# CDP: Hybrid Metrics to Evaluate Corporate Sustainability

[Hybrid Metrics](https://www.sharedvalue.org/resource/hybrid-metrics/) is one of the approaches to evaluate companies by balanced metrics between financial and non-financial.  
In this notebook, I combine CO2 emissions and [EBITDA](https://corporatefinanceinstitute.com/resources/knowledge/finance/what-is-ebitda/) to evaluate sustainability of companies.  

![image](https://i.imgur.com/n4ybHol.png)

The amount of CO2 emission is one of the non-financial indicators.

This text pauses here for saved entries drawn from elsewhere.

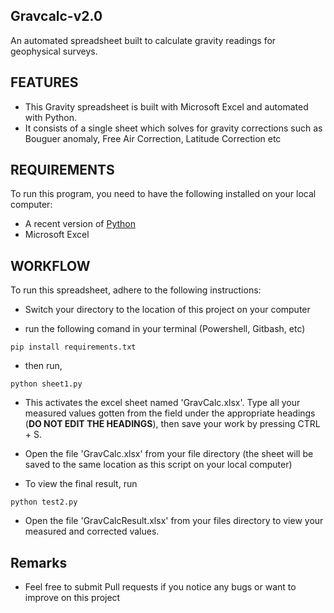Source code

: ## Gravcalc-v2.0 

An automated spreadsheet built to calculate gravity readings for geophysical surveys. 

## FEATURES
-   This Gravity spreadsheet is built with Microsoft Excel and automated with Python.
-   It consists of a single sheet which solves for gravity corrections such as Bouguer anomaly, Free Air Correction, Latitude Correction etc

## REQUIREMENTS
To run this program, you need to have the following installed on your local computer:
-   A recent version of [Python](www.python.org)
-   Microsoft Excel

## WORKFLOW

To run this spreadsheet, adhere to the following instructions:
- Switch your directory to the location of this project on your computer 
  
-   run the following comand in your terminal (Powershell, Gitbash, etc)
```
pip install requirements.txt
```
 
-   then run,
```
python sheet1.py
```
-   This activates the excel sheet named 'GravCalc.xlsx'. Type all your measured values gotten from the field under the appropriate headings (**DO NOT EDIT THE HEADINGS**), then save your work by pressing CTRL + S.

-   Open the file 'GravCalc.xlsx' from your file directory (the sheet will be saved to the same location as this script on your local computer)
  
-   To view the final result, run
```
python test2.py
```
-   Open the file 'GravCalcResult.xlsx' from your files directory to view your measured and corrected values.
  
## Remarks
- Feel free to submit Pull requests if you notice any bugs or want to improve on this project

If the two companies earn the same revenue and one is low-carbon emission and the other is not (ex. one sells electric cars and the other sells diesel cars), the former is considered as a sustainable comapny.    
Because if regulation to CO2 emission becomes strict,  the former company can handle it easily and there will be chan to expand its sales (it is defined as climate-related risks and opportunities in [TCFD](https://assets.bbhub.io/company/sites/60/2020/10/FINAL-2017-TCFD-Report-11052018.pdf)).



**EBITDA / CO2 emission** is simple Hybrid Metrics that balances financial earning and non-financial external impact. 

![images](https://i.imgur.com/WUq8qUk.png)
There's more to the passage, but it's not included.